---- Materials provided

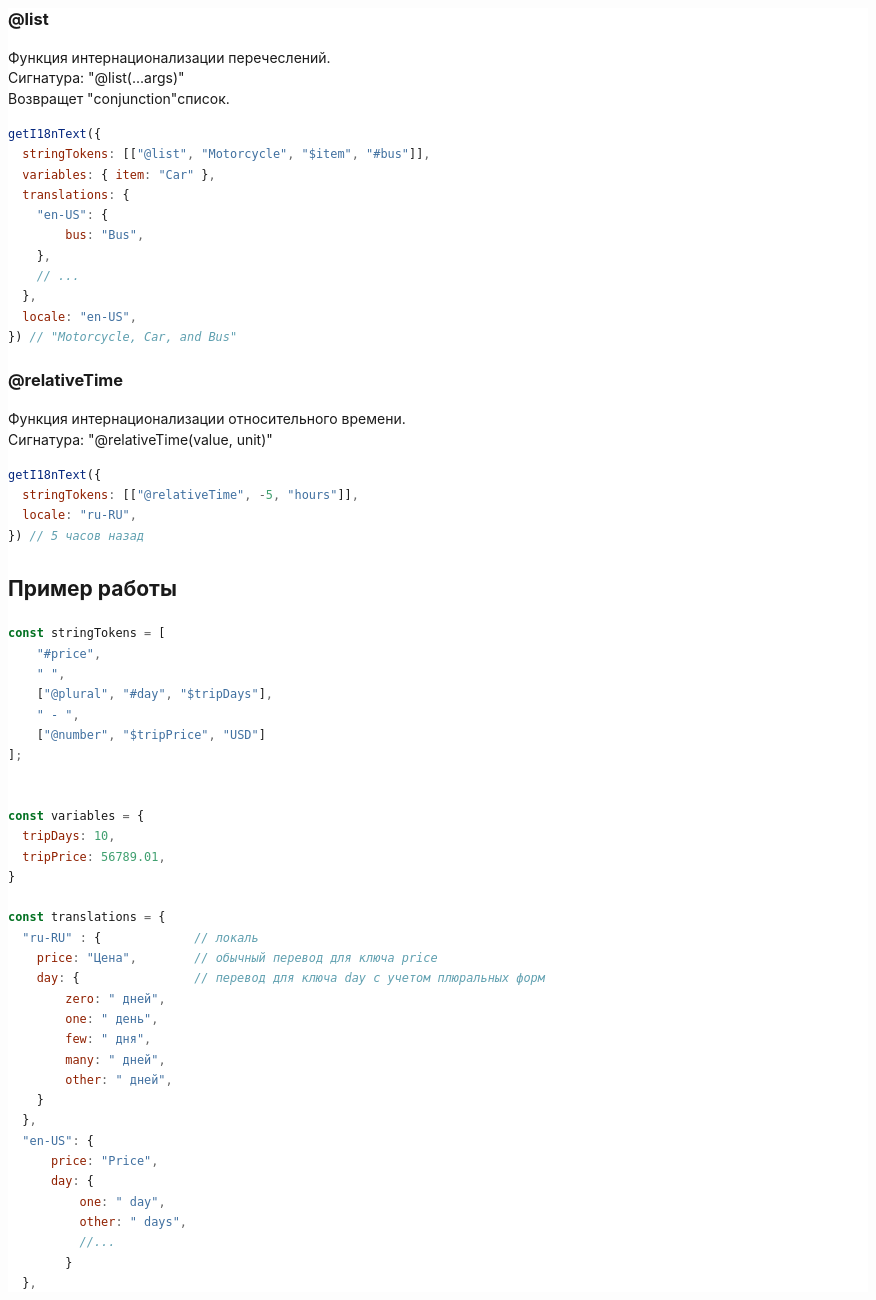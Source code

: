 ### **@list**
Функция интернационализации перечеслений.  
Сигнатура: "@list(...args)"  
Возвращет "conjunction"список.
``` js
getI18nText({  
  stringTokens: [["@list", "Motorcycle", "$item", "#bus"]],  
  variables: { item: "Car" },  
  translations: {  
    "en-US": {  
        bus: "Bus",  
    },  
    // ...  
  },  
  locale: "en-US",  
}) // "Motorcycle, Car, and Bus"
```
### **@relativeTime**
Функция интернационализации относительного времени.  
Сигнатура: "@relativeTime(value, unit)"
``` js
getI18nText({  
  stringTokens: [["@relativeTime", -5, "hours"]],  
  locale: "ru-RU",  
}) // 5 часов назад
```

## **Пример работы**
``` js
const stringTokens = [  
    "#price",  
    " ",  
    ["@plural", "#day", "$tripDays"],  
    " - ",  
    ["@number", "$tripPrice", "USD"]  
];  
 
 
const variables = {  
  tripDays: 10,  
  tripPrice: 56789.01,  
}  
 
const translations = {  
  "ru-RU" : {             // локаль  
    price: "Цена",        // обычный перевод для ключа price  
    day: {                // перевод для ключа day c учетом плюральных форм  
        zero: " дней",  
        one: " день",  
        few: " дня",  
        many: " дней",  
        other: " дней",  
    }  
  },  
  "en-US": {  
      price: "Price",  
      day: {  
          one: " day",  
          other: " days",  
          //...  
        }  
  },  
```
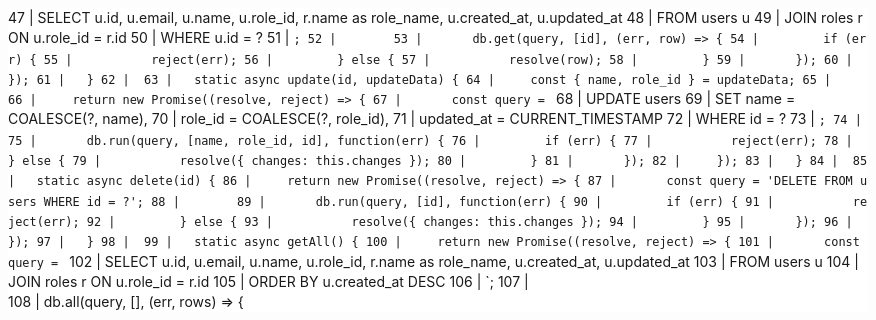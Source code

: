  47 |         SELECT u.id, u.email, u.name, u.role_id, r.name as role_name, u.created_at, u.updated_at
 48 |         FROM users u 
 49 |         JOIN roles r ON u.role_id = r.id 
 50 |         WHERE u.id = ?
 51 |       `;
 52 |       
 53 |       db.get(query, [id], (err, row) => {
 54 |         if (err) {
 55 |           reject(err);
 56 |         } else {
 57 |           resolve(row);
 58 |         }
 59 |       });
 60 |     });
 61 |   }
 62 | 
 63 |   static async update(id, updateData) {
 64 |     const { name, role_id } = updateData;
 65 |     
 66 |     return new Promise((resolve, reject) => {
 67 |       const query = `
 68 |         UPDATE users 
 69 |         SET name = COALESCE(?, name), 
 70 |             role_id = COALESCE(?, role_id),
 71 |             updated_at = CURRENT_TIMESTAMP
 72 |         WHERE id = ?
 73 |       `;
 74 |       
 75 |       db.run(query, [name, role_id, id], function(err) {
 76 |         if (err) {
 77 |           reject(err);
 78 |         } else {
 79 |           resolve({ changes: this.changes });
 80 |         }
 81 |       });
 82 |     });
 83 |   }
 84 | 
 85 |   static async delete(id) {
 86 |     return new Promise((resolve, reject) => {
 87 |       const query = 'DELETE FROM users WHERE id = ?';
 88 |       
 89 |       db.run(query, [id], function(err) {
 90 |         if (err) {
 91 |           reject(err);
 92 |         } else {
 93 |           resolve({ changes: this.changes });
 94 |         }
 95 |       });
 96 |     });
 97 |   }
 98 | 
 99 |   static async getAll() {
100 |     return new Promise((resolve, reject) => {
101 |       const query = `
102 |         SELECT u.id, u.email, u.name, u.role_id, r.name as role_name, u.created_at, u.updated_at
103 |         FROM users u 
104 |         JOIN roles r ON u.role_id = r.id
105 |         ORDER BY u.created_at DESC
106 |       `;
107 |       
108 |       db.all(query, [], (err, rows) => {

--------

## What this task involves
Take every line above that includes the string "Promise" and return it.

## Result for this exercise
 66 |     return new Promise((resolve, reject) => {
 86 |     return new Promise((resolve, reject) => {
100 |     return new Promise((resolve, reject) => {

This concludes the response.